A moose hunted in Newfoundland more than a decade ago. A moose skull living on the land in Nova Scotia. A porcupine quill basket in storage in a Vancouver museum. A 19th-century photograph at a Paris museum. An artist in Nova Scotia. A pandemic. More photographs – transferred via the internet. And the result: a large-scale photograph of an intricately painted moose skull resting on Mi’kmaq land in Eastern Canada, installed on the other side of Canada, on the exterior of a substation that powers half of downtown Vancouver.
Mi’kmaq artist Jordan Bennett’s al’taqiaq: it spirals (2021) has become a signature image for this year’s Capture Photography Festival in Vancouver (if not the most talked about; that would be Steven Shearer’s now covered-up billboards of people sleeping).
Bennett, who was born in Stephenville Crossing, N.L., and now lives in Terence Bay, N.S., was shortlisted for the prestigious Sobey Award in 2018. He is a multidisciplinary artist who is not really known for his photography – and in fact former Capture director and curator Kate Henderson did not even realize his history with the medium when she approached him about doing something for the festival.
“I was interested in working with artists who work around the periphery of photography, the edges of photography and thinking about how in general we can push the medium,” Henderson said in an interview this week. “I became interested in his work having no idea that he used to study photography, so it felt really serendipitous.”

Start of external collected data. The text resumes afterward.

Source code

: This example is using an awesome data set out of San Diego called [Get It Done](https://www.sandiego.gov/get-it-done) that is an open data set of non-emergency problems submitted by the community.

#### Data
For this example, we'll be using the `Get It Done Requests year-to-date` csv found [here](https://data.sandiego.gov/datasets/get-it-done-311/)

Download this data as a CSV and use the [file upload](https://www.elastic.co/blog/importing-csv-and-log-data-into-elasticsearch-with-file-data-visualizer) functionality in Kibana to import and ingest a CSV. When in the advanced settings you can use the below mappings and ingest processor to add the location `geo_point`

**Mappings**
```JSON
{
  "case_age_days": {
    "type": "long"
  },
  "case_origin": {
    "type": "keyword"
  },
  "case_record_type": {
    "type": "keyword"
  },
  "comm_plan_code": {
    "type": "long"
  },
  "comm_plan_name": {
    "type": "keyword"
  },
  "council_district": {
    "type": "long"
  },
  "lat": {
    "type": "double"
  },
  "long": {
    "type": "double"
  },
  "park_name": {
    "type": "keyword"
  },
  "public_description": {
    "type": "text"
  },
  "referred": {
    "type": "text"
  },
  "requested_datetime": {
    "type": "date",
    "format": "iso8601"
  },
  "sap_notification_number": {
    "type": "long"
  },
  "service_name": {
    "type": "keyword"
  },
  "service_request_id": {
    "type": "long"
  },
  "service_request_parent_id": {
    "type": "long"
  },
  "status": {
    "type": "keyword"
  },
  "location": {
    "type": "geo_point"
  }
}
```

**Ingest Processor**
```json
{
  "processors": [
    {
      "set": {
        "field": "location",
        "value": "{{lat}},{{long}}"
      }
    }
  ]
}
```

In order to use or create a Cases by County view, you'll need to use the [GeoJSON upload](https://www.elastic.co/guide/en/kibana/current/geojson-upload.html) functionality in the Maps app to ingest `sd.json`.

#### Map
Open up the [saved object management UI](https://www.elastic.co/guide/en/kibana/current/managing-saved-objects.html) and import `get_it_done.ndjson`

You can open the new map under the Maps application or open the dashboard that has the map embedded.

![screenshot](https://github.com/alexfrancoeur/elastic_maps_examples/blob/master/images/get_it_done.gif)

Among the reasons Bennett had been inspired to return to photography was an encounter he had at the Musée du quai Branly – Jacques Chirac in Paris many years ago. There he found an 1859 photograph of three Mi’kmaq women. “That was physically the closest I could ever get to my ancestors, because the light that bounced off their skin in that moment – making those images – was literally captured on those plates, which in turn became artwork that I was able to visit over a hundred years later,” Bennett explained in an interview with Henderson in the Capture catalogue.
al’taqiaq: it spirals was inspired by a porcupine quill basket created by Mi’kmaq artists at some point between 1860 and 1890. The basket is in the collection of the Museum of Vancouver. (There is a circa 1930 photograph in the Capture catalogue of stacks of baskets for sale at the Pacific National Exhibition in Vancouver – including this basket.)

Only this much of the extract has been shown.